Mutaassıp, bir düşünceye aşırı ölçüde bağlanıp ondan

başka düşünceleri kabul etmeyen kişilere verilen bir sıfattır. Bu yolun takibi

taassuptur.

Her düşünceye açık olan evet efendim cilerin vasfını

ifade eden tanımdır.

Taassuba gelince:

Taassup iki kısımdır:

a. Makbul olan taassup: Bundan salâbet-i diniyye/dinin

hükümlerinin yaşanması gayretini samimiyetle gösterenler, gayret edenler ve

hikmetlerine vâkıf olmak için çaba sarf edenler anlaşılır. Başka bir ifade ile

dinde kuvvetli bir inanca sahip olmak, taviz vermemek kesin itikat üzerinde

bulunmak, hak ve gerçek üzerinde sebat etmek, sarsılmamak ve titiz olmak

demektir.

b. Makbul olmayan, hoş görülmeyen taassup: Batıl da olsa

fikir ve görüşlerini doğru bulup körü körüne iddiada bulunmaktır. Bu büyük bir

hatadır. Her şeyin aşırısı dinimizce merduttur. Bundan dolayı Peygamber

Efendimiz (S.A.V.): İşlerin hayırlı olanı orta olandır buyurmuştur.

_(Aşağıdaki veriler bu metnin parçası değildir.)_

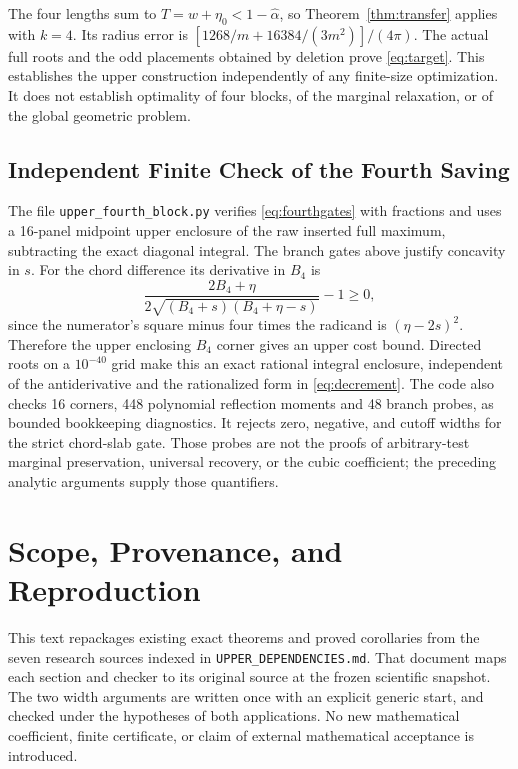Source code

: \documentclass[11pt,letterpaper]{article}
\newcommand{\al}{\widehat\alpha}
\begin{document}
The four lengths sum to $T=w+\eta_0<1-\al$, so
Theorem~\ref{thm:transfer} applies with $k=4$. Its radius error is
$[1268/m+16384/(3m^2)]/(4\pi)$. The actual full roots and the odd
placements obtained by deletion prove \eqref{eq:target}. This establishes
the upper construction independently of any finite-size optimization.
It does not establish optimality of four blocks, of the marginal
relaxation, or of the global geometric problem.

\subsection{Independent Finite Check of the Fourth Saving}
The file \texttt{upper\_fourth\_block.py} verifies
\eqref{eq:fourthgates} with fractions and uses a 16-panel midpoint upper
enclosure of the raw inserted full maximum, subtracting the exact
diagonal integral. The branch gates above justify concavity in $s$.
For the chord difference its derivative in $B_4$ is
\[
 \frac{2B_4+\eta}{2\sqrt{(B_4+s)(B_4+\eta-s)}}-1\ge0,
\]
since the numerator's square minus four times the radicand is
$(\eta-2s)^2$. Therefore the upper enclosing $B_4$ corner gives an
upper cost bound. Directed roots on a $10^{-40}$ grid make this an exact
rational integral enclosure, independent of the antiderivative and the
rationalized form in \eqref{eq:decrement}. The code also checks 16 corners,
448 polynomial reflection moments and 48 branch probes, as bounded
bookkeeping diagnostics. It rejects zero, negative, and cutoff widths
for the strict chord-slab gate. Those probes are not the proofs of
arbitrary-test marginal preservation, universal recovery, or the cubic
coefficient; the preceding analytic arguments supply those quantifiers.

\section{Scope, Provenance, and Reproduction}
This text repackages existing exact theorems and proved corollaries from
the seven research sources indexed in \texttt{UPPER\_DEPENDENCIES.md}.
That document maps each section and checker to its original source at
the frozen scientific snapshot. The two width arguments are written once
with an explicit generic start, and checked under the hypotheses of both
applications. No new mathematical coefficient, finite certificate, or
claim of external mathematical acceptance is introduced.
\end{document}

Bu, Müslüman ın inancından taviz vermesi manasına gelmez.

Katiyen böyle anlaşılmamalıdır. İslam ın yaşanması asla aşırılık değildir.

İslam da hoş görülmeyen körü körüne

iddialardır/saplantılardır. Buna dinimizce de hoş görülmeyen taassup denir.

Hatalı bir davranış tarzıdır.

Körü körüne bağlılıklar dini bilmemekten kaynaklanır.

Bunun yolu da her mü minin itikadı sağlam, ilmi olan ve ameli de itikadına ve

ilmine uygun olan bir zat ile daima bağlantılı olmaktır. Din böyle öğrenilir.

Ehlini bulamazsanız sapıklık da buradan başlar. Günümüzde bunun çok örnekleri

ve ibret alınacak görüntüleri vardır.

Müslümanlar bu işi ciddiye almalı. Körü körüne taassup

görüntüsünden uzak durmalı, etraflarını ürkütmemelidir.